И я ему рукавицы дал, а он мне с колокольни старую церковную дверь принес, на коей Петр-апостол написан, и в руке у него ключи от царства небесного.

«Вот это-то, — говорит, — и самое важное есть ключи: ты этою дверью только заставься, так уже через нее никто не прейдет».

Я ему мало в ноги от радости не поклонился и думаю: чем мне этою дверью заставляться да потом ее отставлять, я ее лучше фундаментально прилажу, чтобы она мне всегда была ограждением, и взял и учинил ее на самых надежных плотных петлях, а для безопаски еще к ней самый тяжелый блок приснастил из булыжного камня, и все это исправил в тишине в один день до вечера и, как пришла ночная пора, лег в свое время и сплю. Но только, что же вы изволите думать: слышу — опять дышит! просто ушам своим не верю, что это можно, ан нет: дышит, да и только! да еще мало этого, что дышит, а прет дверь… При старой двери у меня изнутри замок был, а в этой, как я более на святость ее располагался, замка не приладил, потому что и времени не было, то он ее так и пихает, и все раз от разу смелее, и, наконец, вижу, как будто морда просунулась, но только дверь размахнулась на блоке и его как свистнет со всей силы назад… А он отскочил, видно, почесался, да, мало обождавши, еще смелее, и опять морда, а блок ее еще жестче щелк… Больно, должно быть, ему показалось, и он усмирел и больше не лезет, я и опять заснул, но только прошло мало времени, а он, гляжу, подлец, опять за свое взялся, да еще с новым искусством. Уже нет того, чтобы бодать и прямо лезть, а полегонечку рогами дверь отодвинул, и как я был с головою полушубком закрыт, так он вдруг дерзко полушубок с меня долой сорвал, да как лизнет меня в ухо… Я больше этой наглости уже не вытерпел: спустил руку под кровать и схватил топор да как тресну его, слышу — замычал и так и бякнул на месте. «Ну, — думаю, — так тебе и надо», — а вместо того, утром, гляжу, никакого жида нет, а это они, подлецы, эти бесенята, мне вместо его корову нашу монастырскую подставили.

— И вы ее поранили?

— Так и прорубил топором-с! Смущение ужасное было в монастыре.

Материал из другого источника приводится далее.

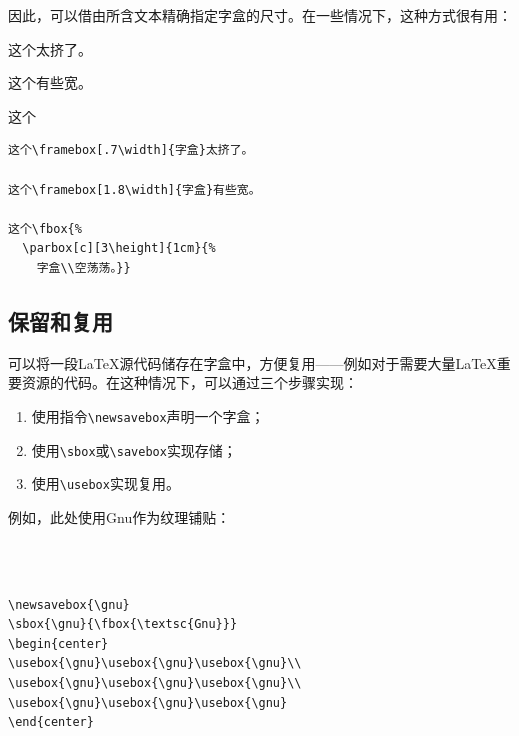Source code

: 因此，可以借由所含文本精确指定字盒的尺寸。在一些情况下，这种方式很有用：

\begin{codelist}[4.16]{
  这个太挤了。

  这个有些宽。
  
  这个
}\begin{verbatim}
这个\framebox[.7\width]{字盒}太挤了。

这个\framebox[1.8\width]{字盒}有些宽。

这个\fbox{%
  \parbox[c][3\height]{1cm}{%
    字盒\\空荡荡。}}
\end{verbatim}
\end{codelist}

\subsection{保留和复用}

可以将一段\LaTeX 源代码储存在字盒中，方便复用——例如对于需要大量\LaTeX 重要资源的代码。在这种情况下，可以通过三个步骤实现：

\begin{enumerate}
  \item 使用指令\verb|\newsavebox|声明一个字盒；
  \item 使用\verb|\sbox|或\verb|\savebox|实现存储；
  \item 使用\verb|\usebox|实现复用。
\end{enumerate}

例如，此处使用Gnu作为纹理铺贴：

\begin{codelist}[4.17]{
  \newsavebox{\gnu}
  \begin{center}
  \usebox{\gnu}\usebox{\gnu}\usebox{\gnu}\\
  \usebox{\gnu}\usebox{\gnu}\usebox{\gnu}\\
  \usebox{\gnu}\usebox{\gnu}\usebox{\gnu}
  \end{center}
}\begin{verbatim}
\newsavebox{\gnu}
\sbox{\gnu}{\fbox{\textsc{Gnu}}}
\begin{center}
\usebox{\gnu}\usebox{\gnu}\usebox{\gnu}\\
\usebox{\gnu}\usebox{\gnu}\usebox{\gnu}\\
\usebox{\gnu}\usebox{\gnu}\usebox{\gnu}
\end{center}
\end{verbatim}
\end{codelist}

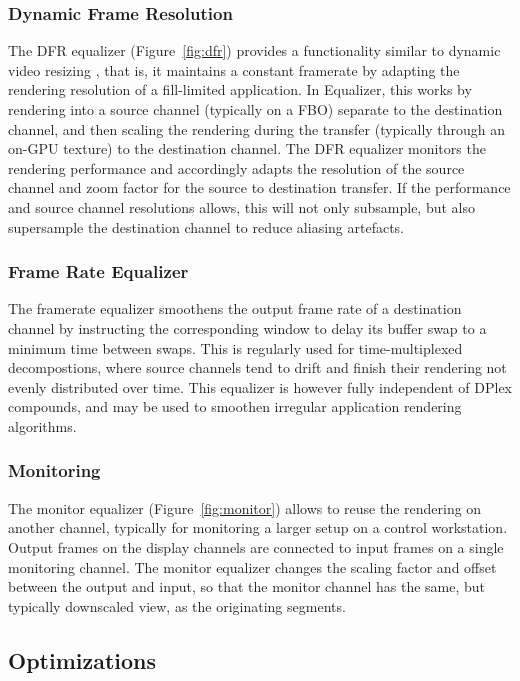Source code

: \documentclass[10pt,journal,compsoc]{IEEEtran}
\newcommand{\fig}[1]{Figure~\ref{#1}}
\begin{document}
\subsubsection{Dynamic Frame Resolution}

The DFR equalizer (\fig{fig:dfr}) provides a functionality similar to dynamic
video resizing \cite{MBDM:97}, that is, it maintains a constant framerate by
adapting the rendering resolution of a fill-limited application. In Equalizer,
this works by rendering into a source channel (typically on a FBO) separate to
the destination channel, and then scaling the rendering during the transfer
(typically through an on-GPU texture) to the destination channel. The DFR
equalizer monitors the rendering performance and accordingly adapts the
resolution of the source channel and zoom factor for the source to destination
transfer. If the performance and source channel resolutions allows, this will
not only subsample, but also supersample the destination channel to reduce
aliasing artefacts.

\subsubsection{Frame Rate Equalizer}\label{sec:framerateEq}

The framerate equalizer smoothens the output frame rate of a destination
channel by instructing the corresponding window to delay its buffer swap to a
minimum time between swaps. This is regularly used for time-multiplexed
decompostions, where source channels tend to drift and finish their rendering
not evenly distributed over time. This equalizer is however fully independent of
DPlex compounds, and may be used to smoothen irregular application rendering
algorithms.

\subsubsection{Monitoring}

The monitor equalizer (\fig{fig:monitor}) allows to reuse the rendering on
another channel, typically for monitoring a larger setup on a control
workstation. Output frames on the display channels are connected to input frames
on a single monitoring channel. The monitor equalizer changes the scaling factor
and offset between the output and input, so that the monitor channel has the
same, but typically downscaled view, as the originating segments.

\subsection{Optimizations}
\end{document}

— И вы, чай, неприятности какие-нибудь за это имели?

— Получил-с; отец игумен сказали, что это все оттого мне представилось, что я в церковь мало хожу, и благословили, чтобы я, убравшись с лошадьми, всегда напереди у решетки для возжигания свеч стоял, а они тут, эти пакостные бесенята, еще лучше со мною подстроили и окончательно подвели. На самого на Мокрого Спаса, на всенощной, во время благословения хлебов, как надо по чину, отец игумен и иеромонах стоят посреди храма, а одна богомолочка старенькая подает мне свечечку и говорит:

«Поставь, батюшка, празднику».

Я подошел к аналою, где положена икона «Спас на Водах», и стал эту свечечку лепить, да другую уронил. Нагнулся, эту поднял, стал прилепливать, — две уронил. Стал их вправлять, ан, гляжу — четыре уронил. Я только головой качнул, ну, думаю, это опять непременно мне пострелята досаждают и из рук рвут… Нагнулся и поспешно с упавшими свечами поднимаюсь да как затылком махну под низ об подсвечник… а свечи так и посыпались. Ну, тут я рассердился да взял и все остальные свечи рукой посбивал. «Что же, — думаю, — если этакая наглость пошла, так лучше же я сам поскорее все это опрокину».

— И что же с вами за это было?

— Под суд меня за это хотели было отдать, да схимник, слепенький старец Сысой, в земляном затворе у нас живет, так он за меня заступился.

«За что, — говорит, — вы его будете судить, когда это его сатанины служители смутили».

Отец игумен его послушались и благословили меня без суда в пустой погреб опустить.

— Надолго же вас в погреб посадили?

— А отец игумен не благословили на сколько именно времени, а так сказали только, что «посадить», я все лето до самых до заморозков тут и сидел.

— Ведь это, надо полагать, скука и мучение в погребе, не хуже, чем в степи?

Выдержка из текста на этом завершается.